#### What you will do
Find the lines of data that contain the string "Pooling", then list them.

═════ Records ═════

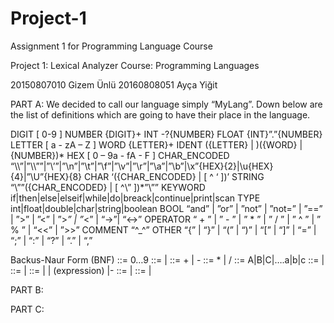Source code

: # Project-1
Assignment 1 for Programming Language Course

Project 1: Lexical Analyzer
Course: Programming Languages

20150807010  Gizem Ünlü
20160808051	Ayça Yiğit



PART A:
We decided to call our language simply “MyLang”. Down below are the list of definitions which are going to have their place in the language.

DIGIT			[ 0-9 ]
NUMBER		{DIGIT}+
INT			-?{NUMBER}
FLOAT			{INT}”.”{NUMBER}
LETTER			[ a - zA – Z ]
WORD			{LETTER}+
IDENT			({LETTER} | )({WORD} | {NUMBER})*
HEX			[ 0 – 9a - fA - F ]
CHAR_ENCODED	“\\\\”|”\\\””|”\\’”|”\\n”|”\\t”|”\\f”|”\\v”|”\\r”|”\\a”|”\\b”|\\x”{HEX}{2}|\\u{HEX}{4}|”\\U”{HEX}{8}
CHAR			‘({CHAR_ENCODED} | [ ^ ‘ ])’
STRING			“\””({CHAR_ENCODED} | [ ^\” ])*”\””
KEYWORD		if|then|else|elseif|while|do|breack|continue|print|scan
TYPE			int|float|double|char|string|boolean
BOOL			“and” | ”or” | ”not” | ”not=” | ”==” | ”>” | ”<” | ”>_” | ”_<” | “->”| “<->”
OPERATOR		“ + ” | ” - ” | ” * ” | ” / ” | ” ^ ” | ” % ” | “<<” | ”>>”
COMMENT		“^_^”
OTHER			“{” | “}” | “(” | “)” | “[” | “]” | “=” | “;” | “:” | “?” | “.” | “,” 

Backus-Naur Form (BNF)
<digit> ::= 0…9
<integer> ::= <digit> | <digit><integer>
<expression op> ::= + | -
<mult op> ::= * | /
<letter> ::= A|B|C|….a|b|c
<word> ::= <letter>|<letter><word>
<identifier> ::= <letter> | <letter> <identifier>
<term> ::= <identifier> | <integer> | (expression) |- <term>
<mult> ::= <term> | <term> <mult op> <mult>
<expression> ::= <term> | <identifier> <expression op> <mult>


PART B:


PART C:



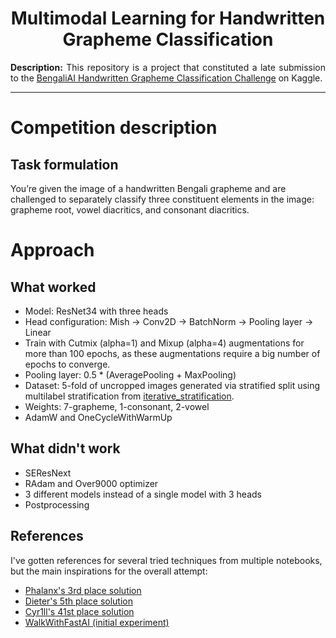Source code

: <h1 align="center">
    Multimodal Learning for Handwritten Grapheme Classification <br>
</h1>

<div align = "justify">

**Description:** This repository is a project that constituted a late submission to the [BengaliAI Handwritten Grapheme Classification Challenge](https://www.kaggle.com/c/bengaliai-cv19/overview) on Kaggle.

---

</div>

# Competition description

## Task formulation

You’re given the image of a handwritten Bengali grapheme and are challenged to separately classify three constituent elements in the image: grapheme root, vowel diacritics, and consonant diacritics.

# Approach

## What worked

* Model: ResNet34 with three heads
* Head configuration: Mish -> Conv2D -> BatchNorm -> Pooling layer -> Linear
* Train with Cutmix (alpha=1) and Mixup (alpha=4) augmentations for more than 100 epochs, as these augmentations require a big number of epochs to converge.
* Pooling layer: 0.5 * (AveragePooling + MaxPooling)
* Dataset: 5-fold of uncropped images generated via stratified split using multilabel stratification from [iterative_stratification](https://pypi.org/project/iterative-stratification/).
* Weights: 7-grapheme, 1-consonant, 2-vowel
* AdamW and OneCycleWithWarmUp

## What didn't work

* SEResNext
* RAdam and Over9000 optimizer
* 3 different models instead of a single model with 3 heads
* Postprocessing

## References

I've gotten references for several tried techniques from multiple notebooks, but the main inspirations for the overall attempt:
* [Phalanx's 3rd place solution](https://www.kaggle.com/competitions/bengaliai-cv19/discussion/135982)
* [Dieter's 5th place solution](https://www.kaggle.com/competitions/bengaliai-cv19/discussion/136129)
* [Cyr1ll's 41st place solution](https://www.kaggle.com/competitions/bengaliai-cv19/discussion/136084)
* [WalkWithFastAI (initial experiment)](https://walkwithfastai.com/Multimodal_Head_and_Kaggle)
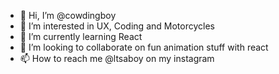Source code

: - 👋 Hi, I’m @cowdingboy
- 👀 I’m interested in UX, Coding and Motorcycles
- 🌱 I’m currently learning React
- 💞️ I’m looking to collaborate on fun animation stuff with react
- 📫 How to reach me @ltsaboy on my instagram

<!---
cowdingboy/cowdingboy is a ✨ special ✨ repository because its `README.md` (this file) appears on your GitHub profile.
You can click the Preview link to take a look at your changes.
--->
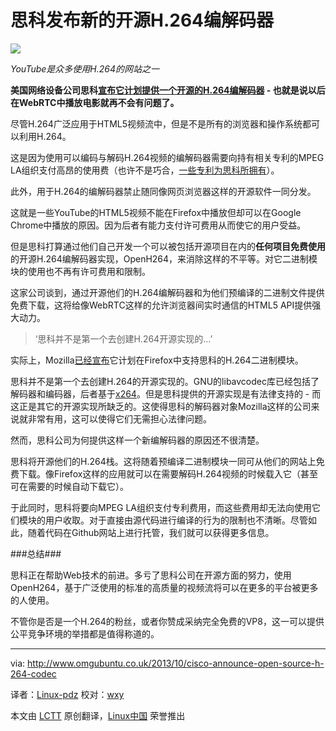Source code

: 思科发布新的开源H.264编解码器
================================================================================

![](http://www.omgubuntu.co.uk/wp-content/uploads/2012/04/youtube.jpg)

*YouTube是众多使用H.264的网站之一*

**美国网络设备公司思科[宣布它计划提供一个开源的H.264编解码器](1) - 也就是说以后在WebRTC中播放电影就再不会有问题了。**

尽管H.264广泛应用于HTML5视频流中，但是不是所有的浏览器和操作系统都可以利用H.264。

这是因为使用可以编码与解码H.264视频的编解码器需要向持有相关专利的MPEG LA组织支付高昂的使用费（也许不是巧合，[一些专利为思科所拥有](2)）。

此外，用于H.264的编解码器禁止随同像网页浏览器这样的开源软件一同分发。

这就是一些YouTube的HTML5视频不能在Firefox中播放但却可以在Google Chrome中播放的原因。因为后者有能力支付许可费用从而使它的用户受益。

但是思科打算通过他们自己开发一个可以被包括开源项目在内的**任何项目免费使用**的开源H.264编解码器实现，OpenH264，来消除这样的不平等。对它二进制模块的使用也不再有许可费用和限制。

这家公司谈到，通过开源他们的H.264编解码器和为他们预编译的二进制文件提供免费下载，这将给像WebRTC这样的允许浏览器间实时通信的HTML5 API提供强大动力。

>‘思科并不是第一个去创建H.264开源实现的...’

实际上，Mozilla[已经宣布](3)它计划在Firefox中支持思科的H.264二进制模块。

思科并不是第一个去创建H.264的开源实现的。GNU的libavcodec库已经包括了解码器和编码器，后者基于[x264](4)。但是思科提供的开源实现是有法律支持的 - 而这正是其它的开源实现所缺乏的。这使得思科的解码器对象Mozilla这样的公司来说就非常有用，这可以使得它们无需担心法律问题。

然而，思科公司为何提供这样一个新编解码器的原因还不很清楚。

思科将开源他们的H.264栈。这将随着预编译二进制模块一同可从他们的网站上免费下载。像Firefox这样的应用就可以在需要解码H.264视频的时候载入它（甚至可在需要的时候自动下载它）。

于此同时，思科将要向MPEG LA组织支付专利费用，而这些费用却无法向使用它们模块的用户收取。对于直接由源代码进行编译的行为的限制也不清晰。尽管如此，随着代码在Github网站上进行托管，我们就可以获得更多信息。

###总结###

思科正在帮助Web技术的前进。多亏了思科公司在开源方面的努力，使用OpenH264，基于广泛使用的标准的高质量的视频流将可以在更多的平台被更多的人使用。

不管你是否是一个H.264的粉丝，或者你赞成采纳完全免费的VP8，这一可以提供公平竞争环境的举措都是值得称道的。

--------------------------------------------------------------------------------

via: http://www.omgubuntu.co.uk/2013/10/cisco-announce-open-source-h-264-codec

译者：[Linux-pdz](https://github.com/Linux-pdz) 校对：[wxy](https://github.com/wxy)

本文由 [LCTT](https://github.com/LCTT/TranslateProject) 原创翻译，[Linux中国](http://linux.cn/) 荣誉推出

[1]:http://blogs.cisco.com/collaboration/open-source-h-264-removes-barriers-webrtc/
[2]:http://en.wikipedia.org/wiki/MPEG_LA#H.264.2FMPEG-4_AVC_Licensors
[3]:https://blog.mozilla.org/blog/2013/10/30/video-interoperability-on-the-web-gets-a-boost-from-ciscos-h-264-codec/
[4]:http://en.wikipedia.org/wiki/X264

═════

#### Expected output
* Head configuration: Mish -> Conv2D -> BatchNorm -> Pooling layer -> Linear
* Pooling layer: 0.5 * (AveragePooling + MaxPooling)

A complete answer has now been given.